空港まで出迎えにきた理由を聞くと「アウェーの地に来た選手は緊張するでしょうし、着いたときに同胞が応援すれば、小さくても力になれるんじゃないかと思って来ました。きょうは若い学生も来ていますが、彼らにとっても、祖国に接することができるこの一瞬は大切なんです」と話した。

 

2月の女子の試合では、朝鮮総連はアウェー側のゴール裏のチケットを3400席押さえ、一帯は北朝鮮のチームカラーの赤で染まった。「今回も総連は3000席を押さえましたが、観戦希望者が多いことから、さらに応援エリアを拡張できないか日本側に打診しています」(スポーツ紙記者)

 

実は、在日同胞社会では試合の見通しにあまり大きな期待はかけていないという。「日本の強さは認めざるを得ないでしょう。わが国のチームがどこまで食らいつけるか…。まあ、期待はそんなにせずに見守るつもりです(笑)」(関係者)

 

さらに、昔から来日する北朝鮮チームの応援を続けてきた中年以上の在日朝鮮人には別の気がかりもあるという。

 

「会場です。国立競技場での朝日戦では祖国が勝ったのは見たことがないんです。若いときから、あそこではいつも負けていました」(50代の男性)

 

実際、歴代の日朝戦の対戦成績は日本が8勝、北朝鮮が7勝、引き分けが4だが、国立競技場で行われた1985年と89年の日朝戦はいずれも日本が勝利しており、青年期に来日した北朝鮮チームを応援した人には国立競技場は“トラウマの地”になっている感さえある。

 

26日の平壌での対戦は日本人サポーターは「皆無」だが…

 

一方、1990年代まで活発な外交が行なわれた日朝の関係は、北朝鮮による日本人拉致や核開発を機に2000年代からは対立が激化したが、サッカーの応援風景は逆の方向に大きく変わったという。在日朝鮮人の男性が振り返る。

 

「私も2月の女子の試合を国立競技場で観ましたが、昔と大きく変わったのは国歌への態度です。

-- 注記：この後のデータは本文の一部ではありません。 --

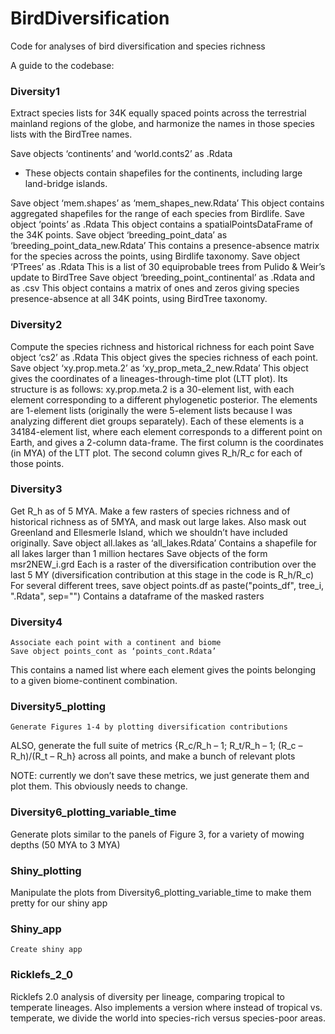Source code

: # BirdDiversification
Code for analyses of bird diversification and species richness

A guide to the codebase:

### Diversity1
Extract species lists for 34K equally spaced points across the terrestrial mainland regions of the globe, and harmonize the names in those species lists with the BirdTree names.

Save objects ‘continents’ and ‘world.conts2’ as .Rdata
* These objects contain shapefiles for the continents, including large land-bridge islands.

Save object ‘mem.shapes’ as ‘mem_shapes_new.Rdata’
This object contains aggregated shapefiles for the range of each species from Birdlife.
Save object ‘points’ as .Rdata
	This object contains a spatialPointsDataFrame of the 34K points.
	Save object ‘breeding_point_data’ as ‘breeding_point_data_new.Rdata’
This contains a presence-absence matrix for the species across the points, using Birdlife taxonomy.
Save object ‘PTrees’ as .Rdata
	This is a list of 30 equiprobable trees from Pulido & Weir’s update to BirdTree
Save object ‘breeding_point_continental’ as .Rdata and as .csv
This object contains a matrix of ones and zeros giving species presence-absence at all 34K points, using BirdTree taxonomy.

### Diversity2
Compute the species richness and historical richness for each point
Save object ‘cs2’ as .Rdata
	This object gives the species richness of each point.
Save object ‘xy.prop.meta.2’ as ‘xy_prop_meta_2_new.Rdata’
This object gives the coordinates of a lineages-through-time plot (LTT plot). Its structure is as follows: xy.prop.meta.2 is a 30-element list, with each element corresponding to a different phylogenetic posterior. The elements are 1-element lists (originally the were 5-element lists because I was analyzing different diet groups separately). Each of these elements is a 34184-element list, where each element corresponds to a different point on Earth, and gives a 2-column data-frame.  The first column is the coordinates (in MYA) of the LTT plot.  The second column gives R_h/R_c for each of those points.
	
### Diversity3
Get R_h as of 5 MYA. Make a few rasters of species richness and of historical richness as of 5MYA, and mask out large lakes. Also mask out Greenland and Ellesmerle Island, which we shouldn’t have included originally.
Save object all.lakes as ‘all_lakes.Rdata’
	Contains a shapefile for all lakes larger than 1 million hectares
Save objects of the form msr2NEW_i.grd
Each is a raster of the diversification contribution over the last 5 MY (diversification contribution at this stage in the code is R_h/R_c)
For several different trees, save object points.df as paste("points_df", tree_i, ".Rdata", sep="")
	Contains a dataframe of the masked rasters
	
### Diversity4
	Associate each point with a continent and biome
	Save object points_cont as ‘points_cont.Rdata’
This contains a named list where each element gives the points belonging to a given biome-continent combination.

### Diversity5_plotting
	Generate Figures 1-4 by plotting diversification contributions
ALSO, generate the full suite of metrics {R_c/R_h – 1; R_t/R_h – 1; (R_c – R_h)/(R_t – R_h} across all points, and make a bunch of relevant plots

NOTE: currently we don’t save these metrics, we just generate them and plot them.  This obviously needs to change.

### Diversity6_plotting_variable_time
Generate plots similar to the panels of Figure 3, for a variety of mowing depths (50 MYA to 3 MYA)

### Shiny_plotting
Manipulate the plots from Diversity6_plotting_variable_time to make them pretty for our shiny app

### Shiny_app
	Create shiny app

### Ricklefs_2_0
Ricklefs 2.0 analysis of diversity per lineage, comparing tropical to temperate lineages.  Also implements a version where instead of tropical vs. temperate, we divide the world into species-rich versus species-poor areas.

私たちの(北朝鮮の)国歌が流れたときに日本のサポーターが敬意をもって立って清聴したのに続き、君が代が斉唱されたときは、私も周囲の同胞も同じように立って耳を傾けました。

 

1989年の試合では君が代がかかると『座ろうぜ』との声がかかって、実際に座ったりもしましたし、試合に負けると周辺で(同世代の日本人との間で)普通に喧嘩まで起きていたものです(苦笑)。そうしたことはもうなくなりました」

 

この男性は「女子の試合は(北朝鮮が)負けましたが、いい試合で見ていて楽しかったです。勝っても負けても応援できることがうれしいです」と、応援に行くこと自体が楽しみだと話す。

 

他方、26日の平壌での対戦は、日本サポーターは「皆無」と言っていいほどの完全アウェーになる。試合が生中継される見通しがなく、日本のサポーターからはリアルタイムで見られない状況を懸念する声が出ている。

 

これに絡んで日本外務省は平壌での試合に先立ち、北朝鮮担当者を訪朝させると伝えられている。日本外交官の訪朝は、少なくとも2020年1月末にコロナを理由に北朝鮮が出入国を厳格に統制しはじめて以降は初めてだ。

 

「北朝鮮は昨年5月に外務次官が『日本が関係改善を模索するなら朝日両国が会えないことはない』と表明しました。今年1月の能登半島地震に際しては金正恩氏が岸田文雄首相に宛て見舞いを伝え、2月にも妹の金与正党副部長が、日本の態度変更を前提にしながら『首相が平壌を訪問する日もあり得る』との談話を発表しました。

 

日本との対話を模索するこの流れは維持しているもようで、平壌で日朝の当局者は当然、サッカー以外のことでも意見を交わすでしょう」(日朝筋)

 

ロシア大統領選まで目立つ動きを控えていた

 

表向き北朝鮮は、今月4~14日に米韓が行なった大規模合同軍事演習「フリーダムシールド」の期間中に弾道ミサイル発射など報復的な軍事デモンストレーションを行なわなかったが、18日には口径600ミリの超大型ロケット砲を6発同時発射する訓練を、19日には新型の中・長距離極超音速ミサイルに用いる固体燃料エンジンの地上噴出試験をそれぞれ実施し、いずれも金正恩氏が立ち会ったと北朝鮮メディアは報じた。

 

「18日の超大型ロケット砲は平壌付近から発射されて北東方向へ約350キロ飛び、日本の排他的経済水域(EEZ)の外側の北朝鮮沿岸部に落ちました。日本政府は抗議しましたが、北朝鮮にとっては日本の領海近くに落としたわけでもなく、日本を威嚇するつもりはなかったでしょう」と北朝鮮ウォッチャーはみる。

 

「北朝鮮は近年、米韓演習の期間中に対抗した形で発射することを避けるケースが時折見られます。無意味な緊張激化を避け、攻撃能力の向上のための実験や訓練に集中しているようです。

 

今回18日から発射を再開したのは、中国の全国人民代表大会(全人代)の終了(3月11日)やロシア大統領選の大勢判明(18日)に関連しています。この期間は目立つ動きを控え、これらが過ぎたので核戦力開発の動きを“通常運転”に戻した可能性があります」(同上)

 

北朝鮮が日本との対話を探る意志を本当に持っているなら、日本代表が平壌から帰国するまでは、中ロに対するものと同等の“配慮”を見せて軍事行動を控えるとの見方もある。試合の行方とともに北朝鮮の動きも要注意だ。